▶ **Required work**:
An exact copy of all the data is the expected answer.
━━ Records provided ━━
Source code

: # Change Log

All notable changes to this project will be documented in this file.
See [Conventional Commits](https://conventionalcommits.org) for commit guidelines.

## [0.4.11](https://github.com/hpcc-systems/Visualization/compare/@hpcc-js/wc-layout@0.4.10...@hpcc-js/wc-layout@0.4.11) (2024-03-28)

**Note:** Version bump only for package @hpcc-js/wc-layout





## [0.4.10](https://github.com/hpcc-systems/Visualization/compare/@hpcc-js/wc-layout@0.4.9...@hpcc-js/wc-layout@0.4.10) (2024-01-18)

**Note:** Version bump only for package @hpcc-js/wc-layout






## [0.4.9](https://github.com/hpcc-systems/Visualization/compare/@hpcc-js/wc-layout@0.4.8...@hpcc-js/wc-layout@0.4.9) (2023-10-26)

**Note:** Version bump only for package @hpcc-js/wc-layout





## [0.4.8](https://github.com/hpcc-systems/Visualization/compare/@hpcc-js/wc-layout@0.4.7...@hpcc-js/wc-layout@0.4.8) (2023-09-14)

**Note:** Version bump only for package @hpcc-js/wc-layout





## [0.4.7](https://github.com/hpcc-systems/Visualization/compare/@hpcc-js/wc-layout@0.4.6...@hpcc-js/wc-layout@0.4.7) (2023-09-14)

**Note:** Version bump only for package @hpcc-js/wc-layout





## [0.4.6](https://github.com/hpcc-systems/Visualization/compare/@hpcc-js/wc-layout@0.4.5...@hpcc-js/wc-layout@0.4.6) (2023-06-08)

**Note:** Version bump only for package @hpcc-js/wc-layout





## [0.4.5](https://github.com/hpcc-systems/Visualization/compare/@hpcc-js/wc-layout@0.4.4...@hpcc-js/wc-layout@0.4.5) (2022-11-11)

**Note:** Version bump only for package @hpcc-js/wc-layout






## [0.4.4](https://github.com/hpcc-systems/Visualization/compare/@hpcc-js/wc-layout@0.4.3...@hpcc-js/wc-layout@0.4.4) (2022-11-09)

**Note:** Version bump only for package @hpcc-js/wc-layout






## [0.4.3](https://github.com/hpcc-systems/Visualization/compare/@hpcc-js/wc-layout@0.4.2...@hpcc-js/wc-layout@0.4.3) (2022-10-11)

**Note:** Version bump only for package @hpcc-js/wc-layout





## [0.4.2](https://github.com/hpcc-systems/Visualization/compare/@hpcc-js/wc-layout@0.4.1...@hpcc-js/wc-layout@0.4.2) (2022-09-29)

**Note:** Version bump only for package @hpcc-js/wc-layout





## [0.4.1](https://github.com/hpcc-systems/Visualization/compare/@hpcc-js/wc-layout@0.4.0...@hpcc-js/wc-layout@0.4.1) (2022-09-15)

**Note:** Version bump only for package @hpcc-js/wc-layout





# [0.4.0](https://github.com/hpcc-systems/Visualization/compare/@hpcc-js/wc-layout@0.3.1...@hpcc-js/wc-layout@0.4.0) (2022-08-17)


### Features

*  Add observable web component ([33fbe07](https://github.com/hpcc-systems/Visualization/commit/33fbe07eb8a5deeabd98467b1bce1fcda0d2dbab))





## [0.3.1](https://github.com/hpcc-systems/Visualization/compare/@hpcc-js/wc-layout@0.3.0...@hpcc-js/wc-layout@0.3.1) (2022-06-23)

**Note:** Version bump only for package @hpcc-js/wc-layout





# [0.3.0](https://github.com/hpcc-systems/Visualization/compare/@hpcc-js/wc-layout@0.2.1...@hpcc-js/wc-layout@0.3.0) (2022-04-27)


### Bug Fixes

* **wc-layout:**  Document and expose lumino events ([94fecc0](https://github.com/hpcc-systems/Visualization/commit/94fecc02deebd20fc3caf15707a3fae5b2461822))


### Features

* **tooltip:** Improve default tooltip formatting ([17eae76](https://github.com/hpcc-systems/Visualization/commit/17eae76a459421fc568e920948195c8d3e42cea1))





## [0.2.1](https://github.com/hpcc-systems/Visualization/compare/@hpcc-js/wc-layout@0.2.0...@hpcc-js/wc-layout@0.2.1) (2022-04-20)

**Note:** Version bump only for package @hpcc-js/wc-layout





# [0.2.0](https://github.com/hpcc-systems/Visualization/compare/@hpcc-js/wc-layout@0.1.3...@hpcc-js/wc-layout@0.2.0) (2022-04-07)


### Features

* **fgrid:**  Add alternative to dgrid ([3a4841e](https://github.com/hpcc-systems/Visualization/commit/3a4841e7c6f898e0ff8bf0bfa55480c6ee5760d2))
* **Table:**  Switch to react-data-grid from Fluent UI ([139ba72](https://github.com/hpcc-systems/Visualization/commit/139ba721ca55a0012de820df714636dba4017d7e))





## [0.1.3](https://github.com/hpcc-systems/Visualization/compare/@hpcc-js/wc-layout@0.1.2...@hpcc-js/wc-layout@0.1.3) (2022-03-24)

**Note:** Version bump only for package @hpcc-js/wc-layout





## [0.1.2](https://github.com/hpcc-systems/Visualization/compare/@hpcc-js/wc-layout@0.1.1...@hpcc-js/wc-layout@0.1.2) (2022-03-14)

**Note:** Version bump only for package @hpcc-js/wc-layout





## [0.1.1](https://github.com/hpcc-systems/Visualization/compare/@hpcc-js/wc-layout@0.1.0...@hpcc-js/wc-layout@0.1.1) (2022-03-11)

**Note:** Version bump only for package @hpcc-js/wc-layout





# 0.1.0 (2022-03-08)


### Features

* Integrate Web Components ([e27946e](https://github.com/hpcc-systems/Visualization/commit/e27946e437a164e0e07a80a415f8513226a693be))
━━━
▶ **Answer space**:
Source code

: # Change Log

All notable changes to this project will be documented in this file.
See [Conventional Commits](https://conventionalcommits.org) for commit guidelines.

## [0.4.11](https://github.com/hpcc-systems/Visualization/compare/@hpcc-js/wc-layout@0.4.10...@hpcc-js/wc-layout@0.4.11) (2024-03-28)

**Note:** Version bump only for package @hpcc-js/wc-layout





## [0.4.10](https://github.com/hpcc-systems/Visualization/compare/@hpcc-js/wc-layout@0.4.9...@hpcc-js/wc-layout@0.4.10) (2024-01-18)

**Note:** Version bump only for package @hpcc-js/wc-layout






## [0.4.9](https://github.com/hpcc-systems/Visualization/compare/@hpcc-js/wc-layout@0.4.8...@hpcc-js/wc-layout@0.4.9) (2023-10-26)

**Note:** Version bump only for package @hpcc-js/wc-layout





## [0.4.8](https://github.com/hpcc-systems/Visualization/compare/@hpcc-js/wc-layout@0.4.7...@hpcc-js/wc-layout@0.4.8) (2023-09-14)

**Note:** Version bump only for package @hpcc-js/wc-layout





## [0.4.7](https://github.com/hpcc-systems/Visualization/compare/@hpcc-js/wc-layout@0.4.6...@hpcc-js/wc-layout@0.4.7) (2023-09-14)

**Note:** Version bump only for package @hpcc-js/wc-layout





## [0.4.6](https://github.com/hpcc-systems/Visualization/compare/@hpcc-js/wc-layout@0.4.5...@hpcc-js/wc-layout@0.4.6) (2023-06-08)

**Note:** Version bump only for package @hpcc-js/wc-layout





## [0.4.5](https://github.com/hpcc-systems/Visualization/compare/@hpcc-js/wc-layout@0.4.4...@hpcc-js/wc-layout@0.4.5) (2022-11-11)

**Note:** Version bump only for package @hpcc-js/wc-layout






## [0.4.4](https://github.com/hpcc-systems/Visualization/compare/@hpcc-js/wc-layout@0.4.3...@hpcc-js/wc-layout@0.4.4) (2022-11-09)

**Note:** Version bump only for package @hpcc-js/wc-layout






## [0.4.3](https://github.com/hpcc-systems/Visualization/compare/@hpcc-js/wc-layout@0.4.2...@hpcc-js/wc-layout@0.4.3) (2022-10-11)

**Note:** Version bump only for package @hpcc-js/wc-layout





## [0.4.2](https://github.com/hpcc-systems/Visualization/compare/@hpcc-js/wc-layout@0.4.1...@hpcc-js/wc-layout@0.4.2) (2022-09-29)

**Note:** Version bump only for package @hpcc-js/wc-layout





## [0.4.1](https://github.com/hpcc-systems/Visualization/compare/@hpcc-js/wc-layout@0.4.0...@hpcc-js/wc-layout@0.4.1) (2022-09-15)

**Note:** Version bump only for package @hpcc-js/wc-layout





# [0.4.0](https://github.com/hpcc-systems/Visualization/compare/@hpcc-js/wc-layout@0.3.1...@hpcc-js/wc-layout@0.4.0) (2022-08-17)


### Features

*  Add observable web component ([33fbe07](https://github.com/hpcc-systems/Visualization/commit/33fbe07eb8a5deeabd98467b1bce1fcda0d2dbab))





## [0.3.1](https://github.com/hpcc-systems/Visualization/compare/@hpcc-js/wc-layout@0.3.0...@hpcc-js/wc-layout@0.3.1) (2022-06-23)

**Note:** Version bump only for package @hpcc-js/wc-layout





# [0.3.0](https://github.com/hpcc-systems/Visualization/compare/@hpcc-js/wc-layout@0.2.1...@hpcc-js/wc-layout@0.3.0) (2022-04-27)


### Bug Fixes

* **wc-layout:**  Document and expose lumino events ([94fecc0](https://github.com/hpcc-systems/Visualization/commit/94fecc02deebd20fc3caf15707a3fae5b2461822))


### Features

* **tooltip:** Improve default tooltip formatting ([17eae76](https://github.com/hpcc-systems/Visualization/commit/17eae76a459421fc568e920948195c8d3e42cea1))





## [0.2.1](https://github.com/hpcc-systems/Visualization/compare/@hpcc-js/wc-layout@0.2.0...@hpcc-js/wc-layout@0.2.1) (2022-04-20)

**Note:** Version bump only for package @hpcc-js/wc-layout





# [0.2.0](https://github.com/hpcc-systems/Visualization/compare/@hpcc-js/wc-layout@0.1.3...@hpcc-js/wc-layout@0.2.0) (2022-04-07)


### Features

* **fgrid:**  Add alternative to dgrid ([3a4841e](https://github.com/hpcc-systems/Visualization/commit/3a4841e7c6f898e0ff8bf0bfa55480c6ee5760d2))
* **Table:**  Switch to react-data-grid from Fluent UI ([139ba72](https://github.com/hpcc-systems/Visualization/commit/139ba721ca55a0012de820df714636dba4017d7e))





## [0.1.3](https://github.com/hpcc-systems/Visualization/compare/@hpcc-js/wc-layout@0.1.2...@hpcc-js/wc-layout@0.1.3) (2022-03-24)

**Note:** Version bump only for package @hpcc-js/wc-layout





## [0.1.2](https://github.com/hpcc-systems/Visualization/compare/@hpcc-js/wc-layout@0.1.1...@hpcc-js/wc-layout@0.1.2) (2022-03-14)

**Note:** Version bump only for package @hpcc-js/wc-layout





## [0.1.1](https://github.com/hpcc-systems/Visualization/compare/@hpcc-js/wc-layout@0.1.0...@hpcc-js/wc-layout@0.1.1) (2022-03-11)

**Note:** Version bump only for package @hpcc-js/wc-layout





# 0.1.0 (2022-03-08)


### Features

* Integrate Web Components ([e27946e](https://github.com/hpcc-systems/Visualization/commit/e27946e437a164e0e07a80a415f8513226a693be))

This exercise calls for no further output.